= REQUIRED WORK =
Print the entries below exactly as they appear, from the first line up to and including the line with "## 5.3-amd64-2024-02-06 (2024-02-06)". Do not print any pictures.

= STUDY MATERIAL =
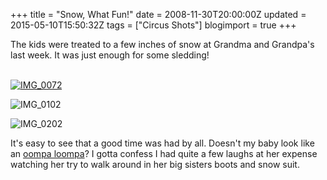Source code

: +++
title = "Snow, What Fun!"
date = 2008-11-30T20:00:00Z
updated = 2015-05-10T15:50:32Z
tags = ["Circus Shots"]
blogimport = true 
+++

 The kids were treated to a few inches of snow at Grandma and Grandpa's last week.  It was just enough for some sledding!

 

[  
![IMG_0072](https://latc.s3.amazonaws.com/wp-content/uploads/2008/12/img-0072-thumb.jpg)](https://latc.s3.amazonaws.com/wp-content/uploads/2008/12/img-0102.jpg)


 

![IMG_0102](https://latc.s3.amazonaws.com/wp-content/uploads/2008/12/img-0102-thumb.jpg)

 

![IMG_0202](https://latc.s3.amazonaws.com/wp-content/uploads/2008/12/img-0202-thumb.jpg)  

 

It's easy to see that a good time was had by all.  Doesn't my baby look like an [oompa loompa](http://www.youtube.com/watch?v=qw0zZttfUaw)? I gotta confess I had quite a few laughs at her expense watching her try to walk around in her big sisters boots and snow suit.  
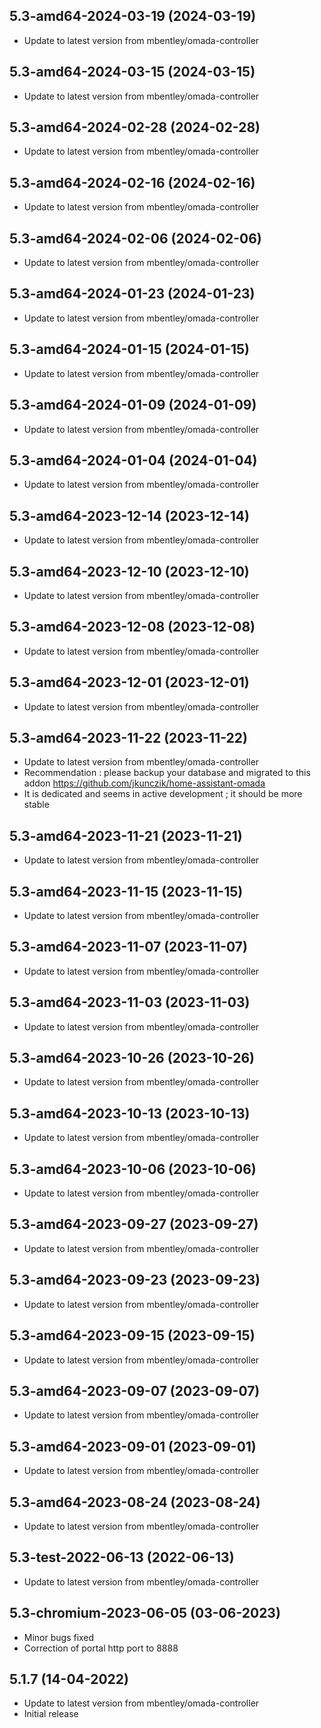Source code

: 
## 5.3-amd64-2024-03-19 (2024-03-19)
- Update to latest version from mbentley/omada-controller

## 5.3-amd64-2024-03-15 (2024-03-15)
- Update to latest version from mbentley/omada-controller

## 5.3-amd64-2024-02-28 (2024-02-28)

- Update to latest version from mbentley/omada-controller

## 5.3-amd64-2024-02-16 (2024-02-16)

- Update to latest version from mbentley/omada-controller

## 5.3-amd64-2024-02-06 (2024-02-06)

- Update to latest version from mbentley/omada-controller

## 5.3-amd64-2024-01-23 (2024-01-23)

- Update to latest version from mbentley/omada-controller

## 5.3-amd64-2024-01-15 (2024-01-15)

- Update to latest version from mbentley/omada-controller

## 5.3-amd64-2024-01-09 (2024-01-09)

- Update to latest version from mbentley/omada-controller

## 5.3-amd64-2024-01-04 (2024-01-04)

- Update to latest version from mbentley/omada-controller

## 5.3-amd64-2023-12-14 (2023-12-14)

- Update to latest version from mbentley/omada-controller

## 5.3-amd64-2023-12-10 (2023-12-10)

- Update to latest version from mbentley/omada-controller

## 5.3-amd64-2023-12-08 (2023-12-08)

- Update to latest version from mbentley/omada-controller

## 5.3-amd64-2023-12-01 (2023-12-01)

- Update to latest version from mbentley/omada-controller

## 5.3-amd64-2023-11-22 (2023-11-22)

- Update to latest version from mbentley/omada-controller
- Recommendation : please backup your database and migrated to this addon https://github.com/jkunczik/home-assistant-omada
- It is dedicated and seems in active development ; it should be more stable

## 5.3-amd64-2023-11-21 (2023-11-21)

- Update to latest version from mbentley/omada-controller

## 5.3-amd64-2023-11-15 (2023-11-15)

- Update to latest version from mbentley/omada-controller

## 5.3-amd64-2023-11-07 (2023-11-07)

- Update to latest version from mbentley/omada-controller

## 5.3-amd64-2023-11-03 (2023-11-03)

- Update to latest version from mbentley/omada-controller

## 5.3-amd64-2023-10-26 (2023-10-26)

- Update to latest version from mbentley/omada-controller

## 5.3-amd64-2023-10-13 (2023-10-13)

- Update to latest version from mbentley/omada-controller

## 5.3-amd64-2023-10-06 (2023-10-06)

- Update to latest version from mbentley/omada-controller

## 5.3-amd64-2023-09-27 (2023-09-27)

- Update to latest version from mbentley/omada-controller

## 5.3-amd64-2023-09-23 (2023-09-23)

- Update to latest version from mbentley/omada-controller

## 5.3-amd64-2023-09-15 (2023-09-15)

- Update to latest version from mbentley/omada-controller

## 5.3-amd64-2023-09-07 (2023-09-07)

- Update to latest version from mbentley/omada-controller

## 5.3-amd64-2023-09-01 (2023-09-01)

- Update to latest version from mbentley/omada-controller

## 5.3-amd64-2023-08-24 (2023-08-24)

- Update to latest version from mbentley/omada-controller

## 5.3-test-2022-06-13 (2022-06-13)

- Update to latest version from mbentley/omada-controller
## 5.3-chromium-2023-06-05 (03-06-2023)

- Minor bugs fixed
- Correction of portal http port to 8888

## 5.1.7 (14-04-2022)

- Update to latest version from mbentley/omada-controller
- Initial release
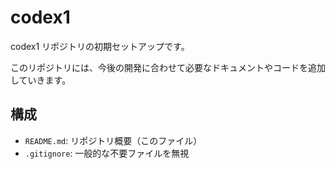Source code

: # codex1

codex1 リポジトリの初期セットアップです。

このリポジトリには、今後の開発に合わせて必要なドキュメントやコードを追加していきます。

## 構成

- `README.md`: リポジトリ概要（このファイル）
- `.gitignore`: 一般的な不要ファイルを無視

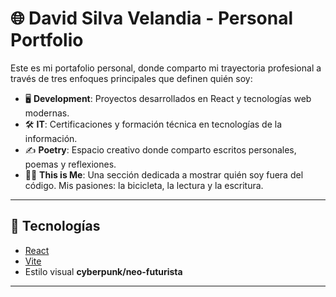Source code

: # 🌐 David Silva Velandia - Personal Portfolio

Este es mi portafolio personal, donde comparto mi trayectoria profesional a través de tres enfoques principales que definen quién soy:

- 🖥️ **Development**: Proyectos desarrollados en React y tecnologías web modernas.
- 🛠️ **IT**: Certificaciones y formación técnica en tecnologías de la información.
- ✍️ **Poetry**: Espacio creativo donde comparto escritos personales, poemas y reflexiones.
- 🙋‍♂️ **This is Me**: Una sección dedicada a mostrar quién soy fuera del código. Mis pasiones: la bicicleta, la lectura y la escritura.

---

## 🚀 Tecnologías

- [React](https://reactjs.org/)
- [Vite](https://vitejs.dev/)
- Estilo visual **cyberpunk/neo-futurista**

---

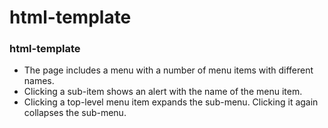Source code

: # html-template

### html-template
* The page includes a menu with a number of menu items with different names.
* Clicking a sub-item shows an alert with the name of the menu item.
* Clicking a top-level menu item expands the sub-menu. Clicking it again collapses the sub-menu.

= THE COMPLETED TASK =
Source code

: +++
title = "Snow, What Fun!"
date = 2008-11-30T20:00:00Z
updated = 2015-05-10T15:50:32Z
tags = ["Circus Shots"]
blogimport = true 
+++

 The kids were treated to a few inches of snow at Grandma and Grandpa's last week.  It was just enough for some sledding!

 

[  
![IMG_0072](https://latc.s3.amazonaws.com/wp-content/uploads/2008/12/img-0072-thumb.jpg)](https://latc.s3.amazonaws.com/wp-content/uploads/2008/12/img-0102.jpg)


 

![IMG_0102](https://latc.s3.amazonaws.com/wp-content/uploads/2008/12/img-0102-thumb.jpg)

 

![IMG_0202](https://latc.s3.amazonaws.com/wp-content/uploads/2008/12/img-0202-thumb.jpg)  

 

It's easy to see that a good time was had by all.  Doesn't my baby look like an [oompa loompa](http://www.youtube.com/watch?v=qw0zZttfUaw)? I gotta confess I had quite a few laughs at her expense watching her try to walk around in her big sisters boots and snow suit.  
Source code

: 
## 5.3-amd64-2024-03-19 (2024-03-19)
- Update to latest version from mbentley/omada-controller

## 5.3-amd64-2024-03-15 (2024-03-15)
- Update to latest version from mbentley/omada-controller

## 5.3-amd64-2024-02-28 (2024-02-28)

- Update to latest version from mbentley/omada-controller

## 5.3-amd64-2024-02-16 (2024-02-16)

- Update to latest version from mbentley/omada-controller

## 5.3-amd64-2024-02-06 (2024-02-06)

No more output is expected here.